For many stories, this would prove something of an impediment. Rob Couture uses it in an entertaining manner: the player characters, once legendary heroes, have been resurrected by a Rakshasa and are asked to recover the four Jewels of Perfection, artefacts that will allow the universe to recover from the Chaos that has descended. It’s a great start to the adventure.

The rest of the adventure deals with the recovery of the first of the Jewels, which is held in a mote of Elemental Earth: The Alabaster Palace of the Dao. The map of the palace is a thing of beauty. It is beautifully drawn, and although the design isn’t too complex, it conveys the scale of the dungeon and the features that can be found therein.

Unfortunately, the formatting of the adventure thereafter has one or two problems. Chief amongst them is that the text appears to basically consist of stat-blocks. This is not entirely accurate: there is boxed text, sidebars describing NPC personalities, and descriptions of the areas, but I estimate about 40% of the text is descriptive and 60% is stat-blocks. It’s far, far too much.

One of the results of this is that the adventure doesn’t engage me as it should. It has a great concept, and the palace is filled with dangerous creatures which can be negotiated with or fought; sidebars give personality notes and ideas for player-NPC interactions. The rooms are described beautifully – but it drowns under an excess of stats.
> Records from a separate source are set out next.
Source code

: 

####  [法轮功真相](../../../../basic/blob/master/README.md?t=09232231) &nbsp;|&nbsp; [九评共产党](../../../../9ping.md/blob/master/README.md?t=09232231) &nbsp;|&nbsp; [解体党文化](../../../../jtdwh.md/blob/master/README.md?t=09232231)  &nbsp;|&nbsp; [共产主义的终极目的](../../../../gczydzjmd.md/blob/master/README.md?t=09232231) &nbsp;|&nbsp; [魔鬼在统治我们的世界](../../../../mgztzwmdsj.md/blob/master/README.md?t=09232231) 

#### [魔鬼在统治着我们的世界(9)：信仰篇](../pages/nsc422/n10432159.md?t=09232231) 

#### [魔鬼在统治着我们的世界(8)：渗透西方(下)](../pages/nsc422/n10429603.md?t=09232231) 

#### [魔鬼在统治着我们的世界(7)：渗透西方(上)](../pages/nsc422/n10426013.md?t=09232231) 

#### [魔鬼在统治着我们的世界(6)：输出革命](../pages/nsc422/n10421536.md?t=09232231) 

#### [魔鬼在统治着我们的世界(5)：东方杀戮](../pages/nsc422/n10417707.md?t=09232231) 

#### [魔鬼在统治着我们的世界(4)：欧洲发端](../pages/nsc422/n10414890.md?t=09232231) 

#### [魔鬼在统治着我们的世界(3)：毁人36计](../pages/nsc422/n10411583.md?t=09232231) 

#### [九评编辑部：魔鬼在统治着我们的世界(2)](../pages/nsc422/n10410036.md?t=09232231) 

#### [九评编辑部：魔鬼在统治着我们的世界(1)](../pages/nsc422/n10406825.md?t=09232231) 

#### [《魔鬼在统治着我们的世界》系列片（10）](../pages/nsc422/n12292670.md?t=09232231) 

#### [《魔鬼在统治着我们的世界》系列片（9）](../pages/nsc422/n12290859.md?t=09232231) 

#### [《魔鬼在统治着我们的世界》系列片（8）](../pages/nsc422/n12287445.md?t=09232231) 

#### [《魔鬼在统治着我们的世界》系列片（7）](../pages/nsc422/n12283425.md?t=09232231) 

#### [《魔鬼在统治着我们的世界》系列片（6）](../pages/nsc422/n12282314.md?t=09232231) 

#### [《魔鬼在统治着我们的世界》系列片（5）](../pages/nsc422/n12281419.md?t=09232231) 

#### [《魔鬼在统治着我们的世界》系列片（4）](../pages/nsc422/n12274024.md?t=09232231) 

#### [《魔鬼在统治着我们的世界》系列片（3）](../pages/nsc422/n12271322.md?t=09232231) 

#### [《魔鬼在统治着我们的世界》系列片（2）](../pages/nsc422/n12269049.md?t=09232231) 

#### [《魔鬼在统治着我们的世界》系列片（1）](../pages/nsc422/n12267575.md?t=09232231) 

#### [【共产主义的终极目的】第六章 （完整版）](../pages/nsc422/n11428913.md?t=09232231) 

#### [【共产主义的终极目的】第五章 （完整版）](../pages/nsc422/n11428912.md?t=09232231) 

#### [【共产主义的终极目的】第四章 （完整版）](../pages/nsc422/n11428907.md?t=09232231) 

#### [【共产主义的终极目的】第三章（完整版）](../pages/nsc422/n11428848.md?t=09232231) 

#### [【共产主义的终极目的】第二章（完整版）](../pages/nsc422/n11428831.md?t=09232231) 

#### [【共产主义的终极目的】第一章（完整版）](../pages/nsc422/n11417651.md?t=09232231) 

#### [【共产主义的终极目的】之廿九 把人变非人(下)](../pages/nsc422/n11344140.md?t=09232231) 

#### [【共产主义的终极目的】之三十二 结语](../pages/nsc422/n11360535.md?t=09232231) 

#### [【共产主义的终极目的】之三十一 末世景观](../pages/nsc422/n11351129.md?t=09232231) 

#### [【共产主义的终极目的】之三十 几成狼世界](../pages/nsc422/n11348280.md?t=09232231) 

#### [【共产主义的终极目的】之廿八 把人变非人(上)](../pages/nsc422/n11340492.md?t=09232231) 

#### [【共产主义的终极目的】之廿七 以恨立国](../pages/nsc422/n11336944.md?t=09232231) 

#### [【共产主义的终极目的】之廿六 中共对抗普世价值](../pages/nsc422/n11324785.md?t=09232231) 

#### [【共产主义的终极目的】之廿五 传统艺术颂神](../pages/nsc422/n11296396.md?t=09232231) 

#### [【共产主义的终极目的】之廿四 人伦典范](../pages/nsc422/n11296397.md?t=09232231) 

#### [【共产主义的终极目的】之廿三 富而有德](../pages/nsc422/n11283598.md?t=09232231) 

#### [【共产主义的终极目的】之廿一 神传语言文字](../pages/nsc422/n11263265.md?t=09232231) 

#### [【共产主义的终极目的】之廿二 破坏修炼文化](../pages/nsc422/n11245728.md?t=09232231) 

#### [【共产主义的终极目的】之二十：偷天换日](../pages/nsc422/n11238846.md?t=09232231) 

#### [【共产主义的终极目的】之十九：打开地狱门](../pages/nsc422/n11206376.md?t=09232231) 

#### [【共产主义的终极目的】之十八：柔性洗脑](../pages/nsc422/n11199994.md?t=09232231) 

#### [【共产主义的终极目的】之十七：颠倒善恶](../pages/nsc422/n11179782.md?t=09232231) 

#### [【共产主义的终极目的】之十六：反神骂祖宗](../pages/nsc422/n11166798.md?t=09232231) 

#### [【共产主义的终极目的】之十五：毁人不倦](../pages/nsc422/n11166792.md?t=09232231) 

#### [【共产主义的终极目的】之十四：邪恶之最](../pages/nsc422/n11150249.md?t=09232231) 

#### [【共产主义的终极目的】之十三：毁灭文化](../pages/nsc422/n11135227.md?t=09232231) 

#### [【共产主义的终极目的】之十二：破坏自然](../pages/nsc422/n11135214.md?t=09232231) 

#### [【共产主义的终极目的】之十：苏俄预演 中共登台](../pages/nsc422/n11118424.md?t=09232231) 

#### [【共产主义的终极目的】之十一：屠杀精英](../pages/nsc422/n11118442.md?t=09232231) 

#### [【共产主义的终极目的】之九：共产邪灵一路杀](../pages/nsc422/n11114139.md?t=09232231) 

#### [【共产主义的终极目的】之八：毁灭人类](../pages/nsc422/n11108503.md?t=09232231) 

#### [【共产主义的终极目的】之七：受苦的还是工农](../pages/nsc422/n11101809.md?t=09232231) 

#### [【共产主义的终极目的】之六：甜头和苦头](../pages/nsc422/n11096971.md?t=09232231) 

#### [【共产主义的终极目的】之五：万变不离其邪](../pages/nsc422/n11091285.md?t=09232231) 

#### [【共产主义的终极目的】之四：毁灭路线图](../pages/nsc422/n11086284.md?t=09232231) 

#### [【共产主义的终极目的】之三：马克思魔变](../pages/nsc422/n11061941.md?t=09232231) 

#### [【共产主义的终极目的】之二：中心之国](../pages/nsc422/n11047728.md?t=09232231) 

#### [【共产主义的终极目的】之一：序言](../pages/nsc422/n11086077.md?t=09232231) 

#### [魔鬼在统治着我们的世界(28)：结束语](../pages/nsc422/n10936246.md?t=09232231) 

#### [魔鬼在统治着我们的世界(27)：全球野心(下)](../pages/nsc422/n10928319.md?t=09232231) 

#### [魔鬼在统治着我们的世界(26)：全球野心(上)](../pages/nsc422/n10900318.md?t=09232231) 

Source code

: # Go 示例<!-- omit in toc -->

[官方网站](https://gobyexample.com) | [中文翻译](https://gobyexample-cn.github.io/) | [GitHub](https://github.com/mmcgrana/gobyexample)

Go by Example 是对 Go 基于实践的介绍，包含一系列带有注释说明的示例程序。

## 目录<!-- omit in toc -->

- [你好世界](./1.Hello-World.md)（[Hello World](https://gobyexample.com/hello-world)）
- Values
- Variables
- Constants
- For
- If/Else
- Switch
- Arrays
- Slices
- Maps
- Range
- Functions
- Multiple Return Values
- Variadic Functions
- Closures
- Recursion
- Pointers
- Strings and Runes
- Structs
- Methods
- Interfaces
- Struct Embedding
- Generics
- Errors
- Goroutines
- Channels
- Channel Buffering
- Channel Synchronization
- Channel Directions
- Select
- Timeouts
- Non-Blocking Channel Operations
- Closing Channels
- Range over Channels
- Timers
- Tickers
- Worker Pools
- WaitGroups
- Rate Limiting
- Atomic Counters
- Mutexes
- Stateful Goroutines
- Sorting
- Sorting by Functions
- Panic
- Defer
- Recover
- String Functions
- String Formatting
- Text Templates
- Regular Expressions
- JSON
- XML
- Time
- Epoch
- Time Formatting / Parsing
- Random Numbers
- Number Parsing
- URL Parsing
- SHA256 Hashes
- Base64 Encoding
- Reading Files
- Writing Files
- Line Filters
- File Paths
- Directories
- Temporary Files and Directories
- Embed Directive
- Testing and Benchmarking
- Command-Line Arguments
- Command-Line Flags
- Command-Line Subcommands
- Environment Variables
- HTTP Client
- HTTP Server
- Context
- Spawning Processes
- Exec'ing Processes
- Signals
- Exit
They also affect the formatting of the text, so that sometimes the personality notes appear on the same page as the room’s descriptions, and other times they’re separated from the main description by a page (and a lot of mechanics).

Despite these concerns, I can see that the adventure allows for an entertaining adventure. Whether it’s run as a hack’n’slash fight or a more role-playing heavy infiltration, the DM is likely to need to use a lot of his or her own ingenuity to run it, but the basics have been fleshed out enough for the DM to have enough inspiration to take it further. I would have preferred it if there were more cool things for the players to investigate though: there are a lot of monsters, but not so much in the way of tricks and traps.

For those that don’t like the post-apocalyptic setting, it’s quite easy to use some of the other suggested hooks and just have it as a standard earth-palace containing a valuable item guarded by dangerous foes.

Ultimately, I have a mixed reaction to Alabaster Palace of the Dao. It has a lot of good material, although the DM needs to do significant work to to bring it to life, and I’d prefer to have seen more unusual features than just the monsters. There’s lot of promise here and I’m hoping further adventures in the series engage me more. Ultimately, there’s one major problem with it: it doesn’t really bring out the setting. Yes, it makes the palace easy to place into other campaigns, but the post-apocalyptic idea is such a good one, I would have liked to see more done with it.

2 thoughts on “5E Adventure Review: Alabaster Palace of the Dao

  1. Hi Merric. Thanks for the lengthy review, both the positive parts and the constructive feedback. I’d certainly like to improve the adventure (and the next few) where it is needed.

    First, regarding the layout, I see what you are saying about the monster stats drowning out the descriptive parts of the adventure. My intention behind the current layout was to allow the DM to see in one place whatever he needed to run the encounter in each room (with a couple exceptions), without having to do too much page-flipping, similar to encounter layouts from 4th edition. Do you think it would be better if the monster stat blocks were put into an appendix, away from the palace encounter descriptions?

    Second, I had no idea a post-multiverse-apocalypse setting would sound intriguing to anybody but me. I withheld much of the details about it, and was considering releasing the material as a free supplement to these adventures, if there was real interest in it, after I published the other adventures. Your interest has me reconsidering this plan, to perhaps include more of the setting material in the adventures themselves.

    Third, the other three adventures in the series are done (more or less), and I’ll be working over the next few months to put them in a format that is presentable on DMsGuild.com. They do have more tricks and traps in them compared to this first adventure, but I’ll see what I can come up with to improve this first one in that regard, as well.